We also open records requested union contract documents known as Memorandums of Agreement that pertain to how the school district would select teachers to restaff the PLA.

One issue raised in the Brown letter is particularly bothersome. Brown points out that a number of the PLAs in Jefferson County wound up with too many inexperienced teachers after the restaffing was accomplished. However, Brown also reviewed the union contract in Jefferson County. He cites a section that says:

“The Superintendent or designee for good cause and extenuating circumstances will execute transfers as may be necessary for the efficient operation of the school district.”

In other words, the superintendent had the ability to step in during the restaffing process to insure that sufficient experienced teachers were placed in each PLA. Berman didn’t do that.



There are more problems.

Comparing Brown’s letter to those union MOAs we obtained, it looks like someone isn’t doing restaffing right.
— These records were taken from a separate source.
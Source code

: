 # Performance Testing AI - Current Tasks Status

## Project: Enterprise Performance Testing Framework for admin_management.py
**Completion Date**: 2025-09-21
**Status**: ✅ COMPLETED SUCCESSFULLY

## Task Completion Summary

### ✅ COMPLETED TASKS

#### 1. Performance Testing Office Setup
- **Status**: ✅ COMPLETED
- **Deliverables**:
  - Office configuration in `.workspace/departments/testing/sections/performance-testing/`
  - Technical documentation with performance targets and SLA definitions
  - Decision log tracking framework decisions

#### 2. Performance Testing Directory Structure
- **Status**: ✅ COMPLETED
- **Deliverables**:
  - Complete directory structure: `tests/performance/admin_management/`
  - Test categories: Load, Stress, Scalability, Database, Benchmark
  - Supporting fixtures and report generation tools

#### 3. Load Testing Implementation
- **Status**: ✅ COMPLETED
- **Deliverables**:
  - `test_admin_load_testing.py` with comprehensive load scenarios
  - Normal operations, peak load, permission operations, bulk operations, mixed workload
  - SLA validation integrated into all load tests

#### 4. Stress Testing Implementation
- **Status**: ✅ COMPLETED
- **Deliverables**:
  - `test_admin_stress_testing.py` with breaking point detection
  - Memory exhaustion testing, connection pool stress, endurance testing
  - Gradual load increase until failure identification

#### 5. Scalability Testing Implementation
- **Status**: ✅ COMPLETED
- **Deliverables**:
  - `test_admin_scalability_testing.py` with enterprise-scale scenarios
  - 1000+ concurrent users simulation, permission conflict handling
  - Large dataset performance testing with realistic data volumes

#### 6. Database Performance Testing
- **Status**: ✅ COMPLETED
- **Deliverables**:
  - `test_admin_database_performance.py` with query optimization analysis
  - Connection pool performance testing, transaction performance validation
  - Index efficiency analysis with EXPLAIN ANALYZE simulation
Brown’s letter indicates that selection of teachers in the restaffed school is the primary responsibility of the new principal, who is also installed as part of the restaffing process.

But, language in some of the MOAs we obtained indicate that restaffing in some of the PLA is to be accomplished by a committee consisting of three teachers appointed by the union and three administrators that the school district chooses.

The difference in how restaffed teachers get selected is very important. Brown’s letter indicates that federal guidelines governing restaffing say the principal is not to be hindered in staff selection by union shackles. If such shackles exist, Brown indicates the school cannot qualify for the federal School Improvement Grant money that is tied to the turnaround effort.

Thus, actual school restaffing activities in Jefferson County, which were union directed, may have made the schools ineligible for federal grants.

There are more issues, as well. The restaffing option to turn around PLAs requires 50 percent of the teachers to be replaced. Jefferson County said they could take a credit against that 50 percent for any teachers who had been in the schools less than two years when restaffing was accomplished.

Not so fast says Brown. Those teachers can only be credited IF they were placed in the school as part of a turnaround effort that was conducted under the current federal rules. It isn’t known if any of those rules were used in any Jefferson County school before restaffing started.

One last item – the Courier says:

“Berman said the state’s approval of the district’s application last year for state improvement grants, as well as its recent approval of the district’s corrective action plan under the federal No Child Left Behind law, are proof the district isn’t doing anything wrong.”

Well, that NCLB approval does not extend to the PLA issue, which is actually a result of different federal programs and state legislation. So far, there isn’t approval for what Jefferson County is doing with its PLA. In fact, that is the reason why Brown wrote his letter only days ago.

Talk about confusion!

The superintendent doesn’t seem to know what is required, and the Courier may not fully understand all the issues, either. I know I still have questions.

But, on one issue there is no doubt. The PLAs wound up with far too many inexperienced teachers and no-one in Jefferson County did a thing to prevent it. That is a heck of a way to turn around the state’s poorest performing schools.